Requirement.
Copy the entries below exactly, but only from the line containing "1) Unix大多是与硬件配套的，而Linux则可运行在多个硬件平台上。" through the final line.

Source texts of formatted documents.
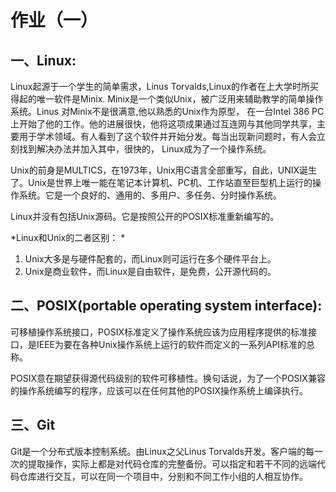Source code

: # 作业（一）

## 一、Linux:

Linux起源于一个学生的简单需求，Linus Torvalds,Linux的作者在上大学时所买得起的唯一软件是Minix. Minix是一个类似Unix，被广泛用来辅助教学的简单操作系统。Linus 对Minix不是很满意,他以熟悉的Unix作为原型， 在一台Intel 386 PC上开始了他的工作。他的进展很快，他将这项成果通过互连网与其他同学共享，主要用于学术领域。有人看到了这个软件并开始分发。每当出现新问题时，有人会立刻找到解决办法并加入其中，很快的， Linux成为了一个操作系统。

Unix的前身是MULTICS，在1973年，Unix用C语言全部重写，自此，UNIX诞生了。Unix是世界上唯一能在笔记本计算机、PC机、工作站直至巨型机上运行的操作系统。它是一个良好的、通用的、多用户、多任务、分时操作系统。

Linux并没有包括Unix源码。它是按照公开的POSIX标准重新编写的。

*Linux和Unix的二者区别： *

1) Unix大多是与硬件配套的，而Linux则可运行在多个硬件平台上。
2) Unix是商业软件，而Linux是自由软件，是免费，公开源代码的。

## 二、POSIX(portable operating system interface):

可移植操作系统接口，POSIX标准定义了操作系统应该为应用程序提供的标准接口，是IEEE为要在各种Unix操作系统上运行的软件而定义的一系列API标准的总称。

POSIX意在期望获得源代码级别的软件可移植性。换句话说，为了一个POSIX兼容的操作系统编写的程序，应该可以在任何其他的POSIX操作系统上编译执行。

## 三、Git

Git是一个分布式版本控制系统。由Linux之父Linus Torvalds开发。客户端的每一次的提取操作，实际上都是对代码仓库的完整备份。可以指定和若干不同的远端代码仓库进行交互，可以在同一个项目中，分别和不同工作小组的人相互协作。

Solution for this task.
1) Unix大多是与硬件配套的，而Linux则可运行在多个硬件平台上。
2) Unix是商业软件，而Linux是自由软件，是免费，公开源代码的。

## 二、POSIX(portable operating system interface):

可移植操作系统接口，POSIX标准定义了操作系统应该为应用程序提供的标准接口，是IEEE为要在各种Unix操作系统上运行的软件而定义的一系列API标准的总称。

POSIX意在期望获得源代码级别的软件可移植性。换句话说，为了一个POSIX兼容的操作系统编写的程序，应该可以在任何其他的POSIX操作系统上编译执行。

## 三、Git

Git是一个分布式版本控制系统。由Linux之父Linus Torvalds开发。客户端的每一次的提取操作，实际上都是对代码仓库的完整备份。可以指定和若干不同的远端代码仓库进行交互，可以在同一个项目中，分别和不同工作小组的人相互协作。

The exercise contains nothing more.